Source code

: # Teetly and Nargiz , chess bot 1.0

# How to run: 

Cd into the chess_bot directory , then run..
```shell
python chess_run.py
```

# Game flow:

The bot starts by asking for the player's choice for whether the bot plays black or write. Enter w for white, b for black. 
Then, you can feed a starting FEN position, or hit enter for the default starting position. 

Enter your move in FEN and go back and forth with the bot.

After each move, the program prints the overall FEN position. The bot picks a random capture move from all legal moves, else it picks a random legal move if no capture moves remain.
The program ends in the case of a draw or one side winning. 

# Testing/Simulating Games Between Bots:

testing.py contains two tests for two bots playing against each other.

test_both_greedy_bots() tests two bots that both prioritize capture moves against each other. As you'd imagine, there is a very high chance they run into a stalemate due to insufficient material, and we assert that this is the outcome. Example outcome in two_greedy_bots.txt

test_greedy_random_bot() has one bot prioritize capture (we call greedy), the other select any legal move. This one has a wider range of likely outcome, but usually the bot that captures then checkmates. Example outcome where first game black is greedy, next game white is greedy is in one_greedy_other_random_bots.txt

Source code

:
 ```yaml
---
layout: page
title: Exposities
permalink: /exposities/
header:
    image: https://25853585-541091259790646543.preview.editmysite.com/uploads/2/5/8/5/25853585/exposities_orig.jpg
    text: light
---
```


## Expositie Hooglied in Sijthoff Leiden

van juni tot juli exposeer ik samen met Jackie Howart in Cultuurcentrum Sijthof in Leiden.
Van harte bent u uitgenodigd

========

▶ _What you are asked to do_: Would you copy out each record precisely as it stands?

▶ _Response area_:
Source code

: # Teetly and Nargiz , chess bot 1.0

# How to run: 

Cd into the chess_bot directory , then run..
```shell
python chess_run.py
```

# Game flow:

The bot starts by asking for the player's choice for whether the bot plays black or write. Enter w for white, b for black. 
Then, you can feed a starting FEN position, or hit enter for the default starting position. 

Enter your move in FEN and go back and forth with the bot.

After each move, the program prints the overall FEN position. The bot picks a random capture move from all legal moves, else it picks a random legal move if no capture moves remain.
The program ends in the case of a draw or one side winning. 

# Testing/Simulating Games Between Bots:

testing.py contains two tests for two bots playing against each other.

test_both_greedy_bots() tests two bots that both prioritize capture moves against each other. As you'd imagine, there is a very high chance they run into a stalemate due to insufficient material, and we assert that this is the outcome. Example outcome in two_greedy_bots.txt

test_greedy_random_bot() has one bot prioritize capture (we call greedy), the other select any legal move. This one has a wider range of likely outcome, but usually the bot that captures then checkmates. Example outcome where first game black is greedy, next game white is greedy is in one_greedy_other_random_bots.txt

Source code

:
 ```yaml
---
layout: page
title: Exposities
permalink: /exposities/
header:
    image: https://25853585-541091259790646543.preview.editmysite.com/uploads/2/5/8/5/25853585/exposities_orig.jpg
    text: light
---
```


## Expositie Hooglied in Sijthoff Leiden

van juni tot juli exposeer ik samen met Jackie Howart in Cultuurcentrum Sijthof in Leiden.
Van harte bent u uitgenodigd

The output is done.